PokerStars has once again been slapped with a fine from the New Jersey Division of Gaming Enforcement (DGE) after a technical glitch on its platform enabled a self-excluded customer to gamble more than $500,000 with the online gambling operator.
According to a Notice of Violation sent by the DGE to PokerStars’ parent organization, The Stars Group, in late January, the regulator has imposed a $1,000 civil penalty on the business for failing to prevent two self-excluded gamblers from accessing its New Jersey site.
Only one of the two customers actually gambled. The incident happened back in 2019.
The gambler who staked money with the operator requested a six-month cool-down period in September 2018. In February 2019, he requested to be self-excluded entirely from the online poker and casino site.
In July of that year, he reached out to customer support and asked to be granted access to his account. The PokerStars team reactivated the player’s account because the originally requested six-month cool-down period had expired. A technical glitch on the platform had failed to place a self-ban flag on the account, which made it possible for him to play again.
When he had his account reactivated, he gambled for ten months between July 2019 and April 2020. Over that period, the player made $11,450 worth of deposits and cashed out $112.97. He placed nearly $550,000 in online casino bets and more than $91,000 in online poker stakes during that time.
PokerStars and its parent organization generated a little over $16,000 in profit from that player, according to the DGE Notice of Violation.
Operator Ordered to Disgorge Profit
As mentioned above, the online gambling operator was ordered to pay a fine of $1,000 for its failure to prevent self-excluded customers from reactivating their accounts. The New Jersey regulator also told PokerStars to disgorge its $16,000-plus profit.
PokerStars’ parent, which is now part of Irish gambling giant Flutter Entertainment, informed the DGE about the incident in May 2020. It had frozen the player’s account by that time.

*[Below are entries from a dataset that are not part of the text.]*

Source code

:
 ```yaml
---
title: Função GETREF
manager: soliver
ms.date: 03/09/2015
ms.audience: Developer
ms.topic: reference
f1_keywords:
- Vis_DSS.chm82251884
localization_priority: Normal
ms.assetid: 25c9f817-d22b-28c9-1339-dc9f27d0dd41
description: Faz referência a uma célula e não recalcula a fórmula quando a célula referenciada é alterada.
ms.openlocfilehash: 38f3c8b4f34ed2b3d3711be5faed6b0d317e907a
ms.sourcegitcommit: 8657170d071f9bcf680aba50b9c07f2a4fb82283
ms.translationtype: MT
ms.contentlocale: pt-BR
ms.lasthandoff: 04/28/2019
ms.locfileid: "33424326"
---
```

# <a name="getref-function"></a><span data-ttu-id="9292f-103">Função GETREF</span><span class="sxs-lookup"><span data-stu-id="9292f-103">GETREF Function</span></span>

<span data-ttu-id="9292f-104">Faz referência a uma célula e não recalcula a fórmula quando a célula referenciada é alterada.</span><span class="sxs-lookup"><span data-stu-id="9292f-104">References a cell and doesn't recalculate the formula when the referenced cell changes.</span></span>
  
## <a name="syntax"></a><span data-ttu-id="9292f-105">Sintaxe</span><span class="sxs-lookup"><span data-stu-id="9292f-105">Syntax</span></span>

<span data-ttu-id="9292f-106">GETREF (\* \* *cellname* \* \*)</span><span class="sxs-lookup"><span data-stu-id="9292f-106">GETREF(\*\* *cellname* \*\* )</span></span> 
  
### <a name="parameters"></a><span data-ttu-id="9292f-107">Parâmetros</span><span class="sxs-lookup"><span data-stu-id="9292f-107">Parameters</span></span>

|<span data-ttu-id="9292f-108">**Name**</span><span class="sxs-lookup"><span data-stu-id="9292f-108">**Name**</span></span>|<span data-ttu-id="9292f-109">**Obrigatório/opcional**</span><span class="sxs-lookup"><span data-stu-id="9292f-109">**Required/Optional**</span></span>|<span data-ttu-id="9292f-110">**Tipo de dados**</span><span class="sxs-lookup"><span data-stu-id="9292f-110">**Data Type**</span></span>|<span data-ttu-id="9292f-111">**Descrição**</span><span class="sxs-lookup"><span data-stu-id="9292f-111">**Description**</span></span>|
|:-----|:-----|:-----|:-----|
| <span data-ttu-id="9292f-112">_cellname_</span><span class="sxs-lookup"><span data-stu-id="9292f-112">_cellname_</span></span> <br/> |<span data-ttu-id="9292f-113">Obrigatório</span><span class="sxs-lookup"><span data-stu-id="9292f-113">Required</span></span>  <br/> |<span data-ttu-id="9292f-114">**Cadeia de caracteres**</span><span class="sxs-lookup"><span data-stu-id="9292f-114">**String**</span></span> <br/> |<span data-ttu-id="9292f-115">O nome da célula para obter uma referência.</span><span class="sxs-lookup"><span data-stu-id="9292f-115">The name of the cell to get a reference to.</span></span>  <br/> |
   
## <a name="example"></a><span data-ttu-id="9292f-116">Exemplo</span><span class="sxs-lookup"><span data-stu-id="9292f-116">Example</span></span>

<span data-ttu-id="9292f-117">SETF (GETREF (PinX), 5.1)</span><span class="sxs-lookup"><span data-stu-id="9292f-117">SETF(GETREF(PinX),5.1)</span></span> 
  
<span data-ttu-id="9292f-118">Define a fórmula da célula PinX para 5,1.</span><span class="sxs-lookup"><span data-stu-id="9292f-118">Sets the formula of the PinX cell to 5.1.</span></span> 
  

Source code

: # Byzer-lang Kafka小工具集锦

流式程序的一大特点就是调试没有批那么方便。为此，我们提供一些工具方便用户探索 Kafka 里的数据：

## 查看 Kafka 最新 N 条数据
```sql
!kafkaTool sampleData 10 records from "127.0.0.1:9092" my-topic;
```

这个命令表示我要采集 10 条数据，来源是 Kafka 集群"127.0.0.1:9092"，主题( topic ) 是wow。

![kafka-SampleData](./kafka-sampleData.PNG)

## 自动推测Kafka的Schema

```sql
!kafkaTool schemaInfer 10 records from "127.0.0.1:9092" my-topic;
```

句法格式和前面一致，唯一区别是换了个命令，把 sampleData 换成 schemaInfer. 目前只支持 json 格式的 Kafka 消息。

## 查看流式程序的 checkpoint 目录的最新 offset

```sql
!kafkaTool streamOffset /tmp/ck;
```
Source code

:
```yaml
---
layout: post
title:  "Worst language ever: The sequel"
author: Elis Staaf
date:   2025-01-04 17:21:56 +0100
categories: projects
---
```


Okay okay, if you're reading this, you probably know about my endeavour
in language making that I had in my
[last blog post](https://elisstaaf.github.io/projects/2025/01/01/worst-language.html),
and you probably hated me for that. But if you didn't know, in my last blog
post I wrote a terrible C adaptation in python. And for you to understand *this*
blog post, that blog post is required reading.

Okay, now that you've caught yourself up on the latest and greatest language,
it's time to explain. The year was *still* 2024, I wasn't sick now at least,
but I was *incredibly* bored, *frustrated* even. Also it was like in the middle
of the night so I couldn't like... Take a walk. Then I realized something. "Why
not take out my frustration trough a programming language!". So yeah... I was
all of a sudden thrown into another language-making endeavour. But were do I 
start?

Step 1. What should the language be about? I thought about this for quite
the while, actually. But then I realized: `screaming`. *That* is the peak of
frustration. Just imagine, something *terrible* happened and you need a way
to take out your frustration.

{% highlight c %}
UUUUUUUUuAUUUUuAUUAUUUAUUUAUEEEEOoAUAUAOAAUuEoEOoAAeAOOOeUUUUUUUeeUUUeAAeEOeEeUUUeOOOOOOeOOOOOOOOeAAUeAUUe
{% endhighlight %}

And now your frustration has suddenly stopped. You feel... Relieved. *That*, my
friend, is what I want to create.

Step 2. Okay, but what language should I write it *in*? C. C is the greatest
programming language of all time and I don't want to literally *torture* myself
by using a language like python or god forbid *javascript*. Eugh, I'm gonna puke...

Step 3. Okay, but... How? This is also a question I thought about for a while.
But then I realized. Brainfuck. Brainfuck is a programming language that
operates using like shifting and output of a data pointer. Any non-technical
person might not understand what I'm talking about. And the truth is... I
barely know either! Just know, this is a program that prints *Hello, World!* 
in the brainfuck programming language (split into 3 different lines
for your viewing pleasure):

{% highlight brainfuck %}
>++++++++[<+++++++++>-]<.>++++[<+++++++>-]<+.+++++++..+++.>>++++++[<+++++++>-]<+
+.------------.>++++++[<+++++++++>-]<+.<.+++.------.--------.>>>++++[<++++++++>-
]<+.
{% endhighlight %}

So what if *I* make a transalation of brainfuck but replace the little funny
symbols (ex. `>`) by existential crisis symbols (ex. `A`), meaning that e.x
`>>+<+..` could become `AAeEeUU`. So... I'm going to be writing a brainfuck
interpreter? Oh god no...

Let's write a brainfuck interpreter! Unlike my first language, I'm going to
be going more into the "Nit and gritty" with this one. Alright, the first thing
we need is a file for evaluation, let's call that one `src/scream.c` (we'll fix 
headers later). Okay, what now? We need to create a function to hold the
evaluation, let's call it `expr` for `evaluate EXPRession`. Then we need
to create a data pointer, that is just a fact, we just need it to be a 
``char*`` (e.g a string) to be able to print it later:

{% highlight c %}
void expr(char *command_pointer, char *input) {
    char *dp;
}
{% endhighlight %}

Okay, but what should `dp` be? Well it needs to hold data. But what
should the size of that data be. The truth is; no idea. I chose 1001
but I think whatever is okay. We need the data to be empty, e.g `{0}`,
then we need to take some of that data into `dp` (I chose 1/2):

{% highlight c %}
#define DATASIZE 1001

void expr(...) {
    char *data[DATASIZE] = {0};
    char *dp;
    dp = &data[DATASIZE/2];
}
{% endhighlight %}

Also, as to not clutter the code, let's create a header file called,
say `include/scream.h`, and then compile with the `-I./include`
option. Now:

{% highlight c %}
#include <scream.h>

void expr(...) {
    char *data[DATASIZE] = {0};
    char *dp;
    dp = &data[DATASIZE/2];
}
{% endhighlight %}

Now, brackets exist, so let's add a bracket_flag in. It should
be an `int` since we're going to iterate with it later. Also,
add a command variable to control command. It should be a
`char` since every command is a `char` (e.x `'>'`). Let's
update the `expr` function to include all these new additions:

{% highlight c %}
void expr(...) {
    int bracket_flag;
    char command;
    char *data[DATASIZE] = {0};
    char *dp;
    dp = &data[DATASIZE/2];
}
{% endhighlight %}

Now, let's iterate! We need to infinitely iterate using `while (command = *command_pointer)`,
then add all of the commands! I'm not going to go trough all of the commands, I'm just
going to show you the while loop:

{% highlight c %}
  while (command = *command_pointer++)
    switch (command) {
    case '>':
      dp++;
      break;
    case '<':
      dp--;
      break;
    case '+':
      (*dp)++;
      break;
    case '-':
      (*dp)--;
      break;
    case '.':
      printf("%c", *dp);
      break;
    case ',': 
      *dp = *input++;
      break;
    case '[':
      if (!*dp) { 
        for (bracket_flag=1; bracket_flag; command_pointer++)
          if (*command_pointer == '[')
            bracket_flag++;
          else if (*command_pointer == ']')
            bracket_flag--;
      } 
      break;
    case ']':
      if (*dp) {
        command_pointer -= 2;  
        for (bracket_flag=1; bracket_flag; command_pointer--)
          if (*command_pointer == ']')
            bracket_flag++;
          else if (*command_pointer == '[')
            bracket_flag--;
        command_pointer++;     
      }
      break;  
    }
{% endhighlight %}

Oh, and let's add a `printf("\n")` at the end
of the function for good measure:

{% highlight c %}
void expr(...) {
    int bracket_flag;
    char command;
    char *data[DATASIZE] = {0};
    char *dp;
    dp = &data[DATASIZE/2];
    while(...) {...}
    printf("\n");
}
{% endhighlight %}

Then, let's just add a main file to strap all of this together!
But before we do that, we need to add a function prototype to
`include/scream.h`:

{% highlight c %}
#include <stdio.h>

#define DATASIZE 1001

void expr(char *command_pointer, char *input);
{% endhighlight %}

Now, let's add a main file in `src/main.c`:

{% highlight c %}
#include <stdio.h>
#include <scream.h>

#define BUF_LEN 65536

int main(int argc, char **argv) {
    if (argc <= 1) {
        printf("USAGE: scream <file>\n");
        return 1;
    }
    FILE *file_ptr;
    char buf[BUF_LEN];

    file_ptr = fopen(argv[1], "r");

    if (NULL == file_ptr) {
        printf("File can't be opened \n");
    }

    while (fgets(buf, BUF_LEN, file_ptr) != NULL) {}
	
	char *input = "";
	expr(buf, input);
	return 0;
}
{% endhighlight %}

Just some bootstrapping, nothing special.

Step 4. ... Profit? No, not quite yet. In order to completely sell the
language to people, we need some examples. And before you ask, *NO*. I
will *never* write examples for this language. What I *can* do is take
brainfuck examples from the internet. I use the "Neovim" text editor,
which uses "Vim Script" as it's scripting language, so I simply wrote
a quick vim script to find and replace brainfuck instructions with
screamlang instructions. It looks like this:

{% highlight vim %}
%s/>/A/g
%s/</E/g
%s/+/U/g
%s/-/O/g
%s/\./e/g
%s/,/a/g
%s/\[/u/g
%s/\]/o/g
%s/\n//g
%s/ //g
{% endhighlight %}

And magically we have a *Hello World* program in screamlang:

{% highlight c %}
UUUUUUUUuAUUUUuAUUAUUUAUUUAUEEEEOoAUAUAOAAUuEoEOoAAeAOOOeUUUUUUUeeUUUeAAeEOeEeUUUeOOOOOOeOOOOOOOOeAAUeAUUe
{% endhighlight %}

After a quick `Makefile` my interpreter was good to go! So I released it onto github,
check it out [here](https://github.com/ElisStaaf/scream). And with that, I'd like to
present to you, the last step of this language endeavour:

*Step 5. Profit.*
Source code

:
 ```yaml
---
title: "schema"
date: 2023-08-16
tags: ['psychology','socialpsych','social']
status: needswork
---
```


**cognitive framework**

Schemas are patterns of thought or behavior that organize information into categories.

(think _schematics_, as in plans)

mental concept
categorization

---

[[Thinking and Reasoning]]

The operator explained that it detected the technical issue during an audit of its player database. It uncovered that the player in question opted to self-exclude on the day the site was upgrading its software. After a failed upgrade attempt, the player was not flagged properly as one that has chosen to self-exclude from gambling on the site.
PokerStars told the DGE that after the failed attempt, it rolled back its build release and reverted to the standby database, which resulted in some transactions being canceled. Subsequently, these did not copy to the standby database.
This is not the first time the operator has been fined by the local regulator. In 2017, it was imposed a $25,000 fine for failing to prevent out-of-state players from gambling on its New Jersey site. In 2019, The Stars Group was fined $10,000 for taking bets on prohibited sporting events.